Initial spec for the plugin

implements blueprint lma-infra-alerting-plugin Change-Id: I324973840ec2de04ae1514d2eb2c71523d2895dc
2015-06-30 11:24:38 +02:00 · 2015-06-30 11:24:38 +02:00 · ae323992ae
parent 24b12c78cc
commit ae323992ae
1 changed files with 367 additions and 0 deletions
--- a/specs/lma-infra-alerting.rst
+++ b/specs/lma-infra-alerting.rst
@ -0,0 +1,367 @@
+..
+ This work is licensed under a Creative Commons Attribution 3.0 Unported
+ License.
+
+ http://creativecommons.org/licenses/by/3.0/legalcode
+
+=====================================================
+Fuel plugin for the OpenStack Infrastructure Alarming
+=====================================================
+
+
+https://blueprints.launchpad.net/fuel/+spec/lma-infra-alerting-plugin
+
+The `LMA Infrastructure Alerting` plugin is composed of several services
+running on a node (base-os role). It provides alerting functionality for the
+OpenStack Infrastructure inside the `LMA toolchain` [1]_ plugins suite.
+
+
+Problem description
+===================
+
+The current implementation of the `LMA toolchain` [1]_ doesn't provide the
+alerting functionality.
+
+This specification aims to address the following use cases:
+
+* OpenStack operator(s) want to be notified when the status of a component
+  within the infrastructure changes:
+
+  * OpenStack service status has changed (for example OKAY -> FAIL)
+  * Cluster (RabbitMQ, MySQL, ..)  status has changed (for example OKAY -> WARN)
+  * ...
+
+* OpenStack operators want to configure thresholds on the metrics collected by
+  the LMA collector and be notified when a metric crosses its threshold.

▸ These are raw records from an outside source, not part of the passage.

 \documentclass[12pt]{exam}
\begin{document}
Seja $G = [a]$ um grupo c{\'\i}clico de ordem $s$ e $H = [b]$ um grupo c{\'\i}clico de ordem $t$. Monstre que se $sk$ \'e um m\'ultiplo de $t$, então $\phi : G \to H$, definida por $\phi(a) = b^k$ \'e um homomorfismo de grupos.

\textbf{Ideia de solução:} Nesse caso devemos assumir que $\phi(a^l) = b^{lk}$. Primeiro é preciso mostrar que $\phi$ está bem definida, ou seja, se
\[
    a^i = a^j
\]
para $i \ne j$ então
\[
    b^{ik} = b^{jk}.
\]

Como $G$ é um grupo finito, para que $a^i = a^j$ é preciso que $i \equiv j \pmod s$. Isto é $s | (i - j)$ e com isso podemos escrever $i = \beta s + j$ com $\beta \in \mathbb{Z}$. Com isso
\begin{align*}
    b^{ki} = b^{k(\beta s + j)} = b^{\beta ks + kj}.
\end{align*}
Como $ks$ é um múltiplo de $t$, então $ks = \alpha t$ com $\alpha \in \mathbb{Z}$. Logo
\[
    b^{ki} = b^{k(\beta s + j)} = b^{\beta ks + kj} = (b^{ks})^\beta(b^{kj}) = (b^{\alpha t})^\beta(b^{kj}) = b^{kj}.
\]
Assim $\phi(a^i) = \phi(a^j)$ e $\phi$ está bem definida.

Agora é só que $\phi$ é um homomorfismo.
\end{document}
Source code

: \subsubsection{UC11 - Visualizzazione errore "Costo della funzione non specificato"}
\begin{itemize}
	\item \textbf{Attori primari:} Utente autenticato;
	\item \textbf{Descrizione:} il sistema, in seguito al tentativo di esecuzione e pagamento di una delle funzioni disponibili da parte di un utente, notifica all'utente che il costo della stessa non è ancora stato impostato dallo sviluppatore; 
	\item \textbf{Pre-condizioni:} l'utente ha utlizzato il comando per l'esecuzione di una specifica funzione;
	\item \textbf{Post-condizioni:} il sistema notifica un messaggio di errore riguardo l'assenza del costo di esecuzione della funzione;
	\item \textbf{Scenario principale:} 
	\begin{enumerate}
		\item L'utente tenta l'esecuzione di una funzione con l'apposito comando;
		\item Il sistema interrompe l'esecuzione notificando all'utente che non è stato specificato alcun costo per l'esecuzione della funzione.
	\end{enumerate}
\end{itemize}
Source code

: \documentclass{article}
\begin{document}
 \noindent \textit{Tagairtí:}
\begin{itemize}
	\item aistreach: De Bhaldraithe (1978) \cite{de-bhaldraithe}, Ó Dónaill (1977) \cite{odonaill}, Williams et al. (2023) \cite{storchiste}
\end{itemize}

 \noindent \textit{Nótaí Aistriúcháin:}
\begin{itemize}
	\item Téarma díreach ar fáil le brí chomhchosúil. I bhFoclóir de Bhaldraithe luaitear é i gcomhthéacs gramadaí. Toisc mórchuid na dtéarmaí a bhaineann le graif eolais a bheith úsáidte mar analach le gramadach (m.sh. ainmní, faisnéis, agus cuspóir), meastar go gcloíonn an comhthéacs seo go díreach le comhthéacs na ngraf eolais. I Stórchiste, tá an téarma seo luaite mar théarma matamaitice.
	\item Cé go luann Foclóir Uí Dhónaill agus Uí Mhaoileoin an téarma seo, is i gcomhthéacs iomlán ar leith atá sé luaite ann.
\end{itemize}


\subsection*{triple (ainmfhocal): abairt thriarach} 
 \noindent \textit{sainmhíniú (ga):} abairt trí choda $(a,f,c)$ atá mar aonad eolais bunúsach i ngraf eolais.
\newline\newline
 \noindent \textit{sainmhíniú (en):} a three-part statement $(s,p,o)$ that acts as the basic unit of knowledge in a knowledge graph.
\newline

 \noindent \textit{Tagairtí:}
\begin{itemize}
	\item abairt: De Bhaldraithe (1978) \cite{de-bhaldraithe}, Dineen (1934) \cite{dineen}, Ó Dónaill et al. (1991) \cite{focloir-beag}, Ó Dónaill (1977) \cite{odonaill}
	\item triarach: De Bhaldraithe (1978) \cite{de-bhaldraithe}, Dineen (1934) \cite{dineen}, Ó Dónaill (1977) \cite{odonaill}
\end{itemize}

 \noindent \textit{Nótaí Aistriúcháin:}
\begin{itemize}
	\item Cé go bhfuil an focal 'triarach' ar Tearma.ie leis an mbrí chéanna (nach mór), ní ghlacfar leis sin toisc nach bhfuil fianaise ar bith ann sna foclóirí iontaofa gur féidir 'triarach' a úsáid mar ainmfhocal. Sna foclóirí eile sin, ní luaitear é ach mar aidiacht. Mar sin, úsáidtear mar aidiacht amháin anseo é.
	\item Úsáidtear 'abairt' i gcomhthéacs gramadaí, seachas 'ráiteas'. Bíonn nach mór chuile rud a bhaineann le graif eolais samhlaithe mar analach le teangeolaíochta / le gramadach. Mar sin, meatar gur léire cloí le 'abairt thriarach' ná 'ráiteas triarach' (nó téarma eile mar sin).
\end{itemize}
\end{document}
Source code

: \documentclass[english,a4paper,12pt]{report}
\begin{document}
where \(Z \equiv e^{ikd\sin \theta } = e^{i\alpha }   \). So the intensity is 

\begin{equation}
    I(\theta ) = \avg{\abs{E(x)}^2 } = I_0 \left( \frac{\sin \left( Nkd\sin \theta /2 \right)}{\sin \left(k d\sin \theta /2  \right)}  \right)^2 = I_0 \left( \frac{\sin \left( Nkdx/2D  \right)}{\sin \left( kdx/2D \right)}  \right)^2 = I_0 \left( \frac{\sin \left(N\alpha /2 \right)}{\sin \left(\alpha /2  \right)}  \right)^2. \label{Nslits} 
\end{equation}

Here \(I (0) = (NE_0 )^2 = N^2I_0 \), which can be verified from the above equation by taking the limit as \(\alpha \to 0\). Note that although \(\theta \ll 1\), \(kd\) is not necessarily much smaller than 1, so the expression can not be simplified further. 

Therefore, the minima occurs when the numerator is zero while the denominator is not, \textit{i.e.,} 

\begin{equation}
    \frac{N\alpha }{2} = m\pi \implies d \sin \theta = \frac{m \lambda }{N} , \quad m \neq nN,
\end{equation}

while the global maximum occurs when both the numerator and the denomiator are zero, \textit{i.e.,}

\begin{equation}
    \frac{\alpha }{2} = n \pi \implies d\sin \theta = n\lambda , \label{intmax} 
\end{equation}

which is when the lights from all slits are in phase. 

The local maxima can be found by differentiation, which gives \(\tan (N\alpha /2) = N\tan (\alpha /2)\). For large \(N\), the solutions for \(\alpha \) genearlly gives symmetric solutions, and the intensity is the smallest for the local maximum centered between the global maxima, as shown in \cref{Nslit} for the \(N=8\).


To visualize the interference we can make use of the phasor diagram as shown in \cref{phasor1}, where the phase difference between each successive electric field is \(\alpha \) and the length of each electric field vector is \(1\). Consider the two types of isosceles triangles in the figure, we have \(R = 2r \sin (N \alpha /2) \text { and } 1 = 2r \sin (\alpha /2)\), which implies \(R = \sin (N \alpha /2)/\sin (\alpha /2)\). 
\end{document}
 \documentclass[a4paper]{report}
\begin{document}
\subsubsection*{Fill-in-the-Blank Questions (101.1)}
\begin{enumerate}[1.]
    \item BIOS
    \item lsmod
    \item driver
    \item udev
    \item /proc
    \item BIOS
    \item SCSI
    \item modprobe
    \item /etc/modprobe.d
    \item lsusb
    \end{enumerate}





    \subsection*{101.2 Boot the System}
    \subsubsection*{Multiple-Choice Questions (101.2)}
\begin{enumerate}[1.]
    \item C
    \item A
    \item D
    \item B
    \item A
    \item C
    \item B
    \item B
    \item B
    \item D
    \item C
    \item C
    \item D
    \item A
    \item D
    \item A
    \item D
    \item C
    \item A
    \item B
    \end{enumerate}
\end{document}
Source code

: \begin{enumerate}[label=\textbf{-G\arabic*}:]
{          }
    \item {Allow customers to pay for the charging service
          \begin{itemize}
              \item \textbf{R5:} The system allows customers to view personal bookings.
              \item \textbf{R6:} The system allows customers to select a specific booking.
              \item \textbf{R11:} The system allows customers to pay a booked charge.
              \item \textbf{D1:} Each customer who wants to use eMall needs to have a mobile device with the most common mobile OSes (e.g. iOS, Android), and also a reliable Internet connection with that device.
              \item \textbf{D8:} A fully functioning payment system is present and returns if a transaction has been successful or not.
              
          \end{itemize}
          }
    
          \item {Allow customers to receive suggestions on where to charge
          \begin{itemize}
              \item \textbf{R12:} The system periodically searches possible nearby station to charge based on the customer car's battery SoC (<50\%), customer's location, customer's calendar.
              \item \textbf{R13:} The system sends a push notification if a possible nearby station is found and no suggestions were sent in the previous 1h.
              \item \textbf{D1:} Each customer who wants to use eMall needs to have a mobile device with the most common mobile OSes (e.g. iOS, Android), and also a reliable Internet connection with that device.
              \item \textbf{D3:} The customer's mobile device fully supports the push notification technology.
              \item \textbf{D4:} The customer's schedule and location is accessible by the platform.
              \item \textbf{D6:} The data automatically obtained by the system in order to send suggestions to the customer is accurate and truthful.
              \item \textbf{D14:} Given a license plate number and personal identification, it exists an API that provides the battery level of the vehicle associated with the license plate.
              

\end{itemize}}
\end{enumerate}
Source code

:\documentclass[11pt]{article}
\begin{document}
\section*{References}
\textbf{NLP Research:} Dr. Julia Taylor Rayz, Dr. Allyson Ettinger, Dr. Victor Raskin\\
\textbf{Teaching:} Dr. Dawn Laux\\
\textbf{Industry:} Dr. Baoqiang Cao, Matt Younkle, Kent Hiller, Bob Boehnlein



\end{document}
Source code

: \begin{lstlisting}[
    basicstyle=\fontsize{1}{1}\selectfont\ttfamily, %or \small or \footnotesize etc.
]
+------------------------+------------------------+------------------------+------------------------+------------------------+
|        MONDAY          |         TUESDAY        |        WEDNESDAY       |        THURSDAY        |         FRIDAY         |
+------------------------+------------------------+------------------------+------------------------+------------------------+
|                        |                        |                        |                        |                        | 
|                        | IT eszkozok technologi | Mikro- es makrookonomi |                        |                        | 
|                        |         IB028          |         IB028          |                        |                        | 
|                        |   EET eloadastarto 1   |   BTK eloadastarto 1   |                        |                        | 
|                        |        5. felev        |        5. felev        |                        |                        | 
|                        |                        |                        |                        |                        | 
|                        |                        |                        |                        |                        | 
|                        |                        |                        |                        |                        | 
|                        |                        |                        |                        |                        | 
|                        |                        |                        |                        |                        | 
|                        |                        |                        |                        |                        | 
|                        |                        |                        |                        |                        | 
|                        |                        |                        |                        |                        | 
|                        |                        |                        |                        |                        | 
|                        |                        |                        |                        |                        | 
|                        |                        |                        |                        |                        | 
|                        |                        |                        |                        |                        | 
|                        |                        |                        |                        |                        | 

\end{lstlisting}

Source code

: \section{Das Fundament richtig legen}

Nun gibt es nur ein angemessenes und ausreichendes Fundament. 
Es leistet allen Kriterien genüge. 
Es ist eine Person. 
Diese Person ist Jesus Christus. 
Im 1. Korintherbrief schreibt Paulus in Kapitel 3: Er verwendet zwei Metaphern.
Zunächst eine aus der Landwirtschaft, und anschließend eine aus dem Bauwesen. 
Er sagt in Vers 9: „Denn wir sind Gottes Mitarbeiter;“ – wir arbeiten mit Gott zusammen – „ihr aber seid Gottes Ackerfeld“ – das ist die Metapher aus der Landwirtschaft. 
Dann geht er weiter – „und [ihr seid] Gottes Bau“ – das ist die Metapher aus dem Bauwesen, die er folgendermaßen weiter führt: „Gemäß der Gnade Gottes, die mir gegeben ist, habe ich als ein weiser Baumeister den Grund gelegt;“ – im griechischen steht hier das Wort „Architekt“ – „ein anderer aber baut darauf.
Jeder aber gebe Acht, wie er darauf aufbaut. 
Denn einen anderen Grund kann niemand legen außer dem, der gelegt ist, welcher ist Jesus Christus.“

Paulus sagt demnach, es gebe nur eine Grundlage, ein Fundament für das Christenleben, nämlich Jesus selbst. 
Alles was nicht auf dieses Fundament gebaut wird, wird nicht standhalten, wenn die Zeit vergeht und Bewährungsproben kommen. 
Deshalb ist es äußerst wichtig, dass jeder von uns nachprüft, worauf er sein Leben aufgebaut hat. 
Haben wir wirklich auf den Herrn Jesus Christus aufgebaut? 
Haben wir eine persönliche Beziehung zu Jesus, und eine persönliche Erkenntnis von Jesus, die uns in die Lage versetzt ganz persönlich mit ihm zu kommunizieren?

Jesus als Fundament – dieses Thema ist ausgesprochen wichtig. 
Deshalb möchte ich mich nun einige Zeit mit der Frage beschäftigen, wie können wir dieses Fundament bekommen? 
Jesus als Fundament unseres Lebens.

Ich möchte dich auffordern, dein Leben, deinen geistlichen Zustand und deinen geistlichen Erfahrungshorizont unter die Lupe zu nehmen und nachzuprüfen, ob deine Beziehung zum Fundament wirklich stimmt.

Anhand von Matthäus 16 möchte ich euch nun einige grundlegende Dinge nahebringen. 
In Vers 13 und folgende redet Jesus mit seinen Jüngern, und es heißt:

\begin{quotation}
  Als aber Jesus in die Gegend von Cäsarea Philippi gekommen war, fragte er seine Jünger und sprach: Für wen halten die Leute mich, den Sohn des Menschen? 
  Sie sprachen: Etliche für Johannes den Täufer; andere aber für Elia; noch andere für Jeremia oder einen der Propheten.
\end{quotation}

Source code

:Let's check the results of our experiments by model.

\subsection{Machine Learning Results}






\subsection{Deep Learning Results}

+  Operators should be able to configure alarms with their own threshold against
+  any of the available metrics collected by `LMA collector`:
+
+  * Load average is too high on a controller node.
+  * File system is nearly full on a node.
+  * CPU usage is too high on a controller node.
+  * ...
+
+Proposed changes
+================
+
+Implement a Fuel plugin that will install and configure the LMA infrastructure
+alerting system for an OpenStack environment.
+
+The initial implementation of this plugin plans to install and configure
+Nagios [2]_ to manage alerts and send notifications to operators by email.
+
+There are two types of alerts which are initially supported:
+
+   * Leverage the service status determinations computed by the `LMA collector`
+     plugins (OKAY, WARN, FAIL, UNKNOWN).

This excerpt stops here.